大人の仕事にも「とりあえず○○方式」が使える

実は、私も自分の仕事にこういった「とりあえず○○方式」を応用しています。私は今教育評論家という仕事をしていますが、仕事の依頼はほとんどすべてメールできます。

例えば、「○○というテーマでコラムを書いてください」という依頼をいただいたとします。そのメールを読んだとき、「ああこのテーマか…。けっこう難しいなあ。また後でやろう」と思って何もやらないでいると、どうなるでしょう? だいたい次の日も「ああ、これは面倒だな」ということで何もやらないということになります。
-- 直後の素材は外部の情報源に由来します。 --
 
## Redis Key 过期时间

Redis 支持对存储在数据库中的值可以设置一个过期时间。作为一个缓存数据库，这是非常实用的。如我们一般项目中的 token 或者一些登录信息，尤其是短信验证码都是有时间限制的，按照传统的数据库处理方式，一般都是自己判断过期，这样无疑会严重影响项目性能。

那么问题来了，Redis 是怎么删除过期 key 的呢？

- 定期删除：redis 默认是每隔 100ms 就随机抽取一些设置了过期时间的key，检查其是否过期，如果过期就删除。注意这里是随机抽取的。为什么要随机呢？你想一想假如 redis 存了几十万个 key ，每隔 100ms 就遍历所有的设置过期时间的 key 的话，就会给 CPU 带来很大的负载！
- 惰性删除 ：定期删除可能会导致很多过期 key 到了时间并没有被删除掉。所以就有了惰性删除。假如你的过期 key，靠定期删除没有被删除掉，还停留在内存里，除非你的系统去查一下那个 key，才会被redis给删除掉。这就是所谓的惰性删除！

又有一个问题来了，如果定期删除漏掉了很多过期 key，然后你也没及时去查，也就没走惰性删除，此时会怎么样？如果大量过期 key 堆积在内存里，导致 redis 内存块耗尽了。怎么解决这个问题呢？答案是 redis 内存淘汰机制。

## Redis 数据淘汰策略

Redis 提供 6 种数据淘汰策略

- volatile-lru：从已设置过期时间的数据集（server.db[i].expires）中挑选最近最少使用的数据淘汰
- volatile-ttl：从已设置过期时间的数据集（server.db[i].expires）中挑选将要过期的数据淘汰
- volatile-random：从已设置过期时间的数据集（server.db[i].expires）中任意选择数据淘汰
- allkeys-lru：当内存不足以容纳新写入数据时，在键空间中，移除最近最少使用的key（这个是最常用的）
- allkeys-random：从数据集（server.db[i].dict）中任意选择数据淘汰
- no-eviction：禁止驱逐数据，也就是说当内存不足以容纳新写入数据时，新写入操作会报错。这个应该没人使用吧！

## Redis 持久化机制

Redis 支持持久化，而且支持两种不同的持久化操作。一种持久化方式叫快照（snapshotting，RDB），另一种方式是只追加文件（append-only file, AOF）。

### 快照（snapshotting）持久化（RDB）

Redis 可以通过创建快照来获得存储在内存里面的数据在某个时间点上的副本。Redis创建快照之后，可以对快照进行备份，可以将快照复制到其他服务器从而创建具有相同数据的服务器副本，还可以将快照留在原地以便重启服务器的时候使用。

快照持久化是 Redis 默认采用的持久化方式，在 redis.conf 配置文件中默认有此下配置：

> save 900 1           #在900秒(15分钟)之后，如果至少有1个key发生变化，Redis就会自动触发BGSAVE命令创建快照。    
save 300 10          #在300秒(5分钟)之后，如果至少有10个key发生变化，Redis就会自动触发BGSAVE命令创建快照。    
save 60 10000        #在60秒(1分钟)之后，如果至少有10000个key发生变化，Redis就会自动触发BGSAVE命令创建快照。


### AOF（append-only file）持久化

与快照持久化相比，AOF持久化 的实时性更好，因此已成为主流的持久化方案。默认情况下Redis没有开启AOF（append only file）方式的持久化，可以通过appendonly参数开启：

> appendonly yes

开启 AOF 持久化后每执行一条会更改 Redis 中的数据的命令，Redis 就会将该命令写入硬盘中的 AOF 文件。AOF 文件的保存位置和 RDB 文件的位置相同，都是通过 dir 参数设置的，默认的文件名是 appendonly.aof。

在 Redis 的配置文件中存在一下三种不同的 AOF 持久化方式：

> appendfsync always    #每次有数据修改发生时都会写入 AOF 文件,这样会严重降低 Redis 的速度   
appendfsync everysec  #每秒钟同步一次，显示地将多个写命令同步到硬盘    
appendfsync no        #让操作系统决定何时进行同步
そして、あっという間に締め切り日ということになりがちです。こういうことを何度経験したかわかりません。

実は、そのメールを読んだときが勝負の分かれ目です。とにかくゼロで終わらないことです。今私がやっているのは、そのメールを読んだとき、やる気がなくてもそのテーマに関するキーワードを3つくらい書き出しておくということです。つまり、とりあえずスリー・キーワード方式です。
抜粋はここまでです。